That’s just the way it is here with me and complex ides and a language that I can’t speak. I feel like I’m a child sometimes. I ave some complex questions that I would like to ask, but when I start to formulate the sentences. The moment has passed and I can see that i will al lot more contextual material for this all to makes one sort of sense. So i give up and wait for another occasion. They must think that I’m stupid sometimes.

It’s a fantastic resource to have available to them to efficiently process their own sericite porcelain from the excellent, but slow, ‘wet-method’ from ball milled slip, filter press and vacuum pugmill.

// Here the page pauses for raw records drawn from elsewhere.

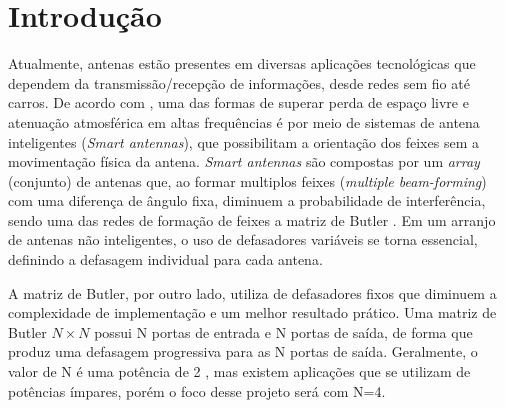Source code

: \documentclass[
	12pt,				%
	oneside,			%
	a4paper,			%
	english,			%
	french,				%
	spanish,			%
	brazil,				%
	]{abntex2}
\begin{document}

\tableofcontents*
\cleardoublepage


\textual

\chapter[Introdução]{Introdução}

Atualmente, antenas estão presentes em diversas aplicações tecnológicas que dependem da transmissão/recepção de informações, desde redes sem fio até carros\cite{jose2025butler,sakhiya2023low}. De acordo com , uma das formas de superar perda de espaço livre e atenuação atmosférica em altas frequências é por meio de sistemas de antena inteligentes (\textit{Smart antennas}), que possibilitam a orientação dos feixes sem a movimentação física da antena. \textit{Smart antennas} são compostas por um \textit{array} (conjunto) de antenas que, ao formar multiplos feixes (\textit{multiple beam-forming}) com uma diferença de ângulo fixa, diminuem a probabilidade de interferência, sendo uma das redes de formação de feixes a matriz de Butler \cite{augusto2016butler, bhowmik2017modelling}. Em um arranjo de antenas não inteligentes, o uso de defasadores variáveis se torna essencial, definindo a defasagem individual para cada antena.


A matriz de Butler, por outro lado, utiliza de defasadores fixos que diminuem a complexidade de implementação e um melhor resultado prático. Uma matriz de Butler \(N \times N\) possui N portas de entrada e N portas de saída, de forma que produz uma defasagem progressiva para as N portas de saída. Geralmente, o valor de N é uma potência de 2 \cite{bhowmik2017modelling}, mas existem aplicações que se utilizam de potências ímpares, porém o foco desse projeto será com N=4. 
\end{document}
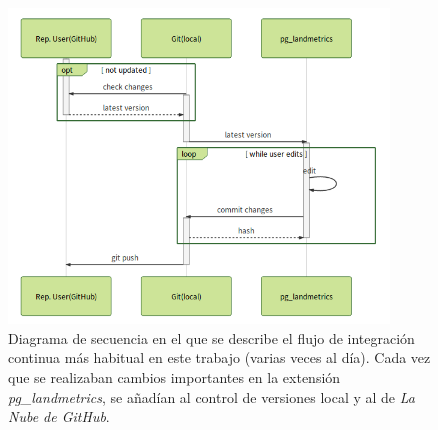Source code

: \begin{itemize}
\begin{figure}
\begin{center}
\includegraphics[width=0.9\textwidth]{Metodologia/Figs/diary.png}
\caption{Diagrama de secuencia en el que se describe el flujo de integración continua más habitual en este trabajo (varias veces al día). Cada vez que se realizaban cambios importantes en la extensión \textit{pg\_landmetrics}, se añadían al control de versiones local y al de \textit{La Nube de GitHub}. \label{fig:diary}}
\end{center}
\end{figure}


\end{itemize}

Colour me ‘Venco-Green’ with clay processing envy!
I the afternoon Mr Jung takes me for a ride, up to the South/North Korean border. There is a lookout post where you can see over the no-mans-land. The road takes us to the east of here through a volcanic crater that is called the ‘Punch bowl’. It is intensively farmed due to the rich volcanic soil within the extinct volcanic crater. It reminds me of the Rutherglen region of Northern Victoria. Great wines are grown in that rich soil and concentrated micro climate.
The lookout post is on a high ridge that is part of the caldera’s edge. I was not allowed to take any photographs of the Northern side of the border, facing the other way, as it is forbidden, and the solder/sentries on duty at their posts make sure of it.
I can report that there is absolutely nothing to be seen. Is this because there is so little development in the North? Perhaps. But I am skeptical. I think it more likely that The North, knowing that there is a clear view into their territory from this high place, have made sure that there is absolutely nothing to be seen.
Imagine the image below with no roads, no farms, no power lines, no clearing, no development of any kind. Just the green rolling hills, going on into the distance. That’s what you can see of the North from here.

 

 Last year when I was here for the Moon Jar conference, the streets in the village were being dug up, deep trenches dug and piping installed. The workers were so very efficient. We were amazed at the time how quickly the work was completed. 3 days for each street, excavated, piping installed, road rebuilt to as-new standard. Fantastic. So little inconvenience to everyone.
I wondered at the time what was being installed.
Now on my return, I can see that every home now has a reticulated LP Gas line and meter next to their house. The homes that are also restaurants, also have a small storage tank as well. I’m assuming that this is to allow peak load at the lunch time and dinner time rush hour, so that they don’t drain the pressure from the street.
This little village is miles from anywhere and a very long way away from Seoul, but the government is committed to reducing the air pollution. One way is the stop the use of coal briquettes being burnt in the countryside where this old anachronism is still in common use.
Coal is a very dirty fuel at the best of times, and the use of crude briquettes in an up draught stove is a real 3rd world solution to cooking and many thousands of women die of respiratory disease each year. Korea is a very technically advanced nation. They built my electric car for me for example. However, way out here in the countryside. Miles from anywhere. Some of the households are still using coal, as they have for 100 years. It’s a credit to the current government that they have funded this development in such a remote place.
I can’t imagine that the gas is pumped all the way from Seoul. It’s just too far to imagine. I assume that the liquid, compressed gas is trucked here from the refinery, to some local depot, where it is stored, evaporated and reticulated in the local network. I’m impressed, as I am with much that is happening here. They still need to stop building and selling diesel engined vehicles though.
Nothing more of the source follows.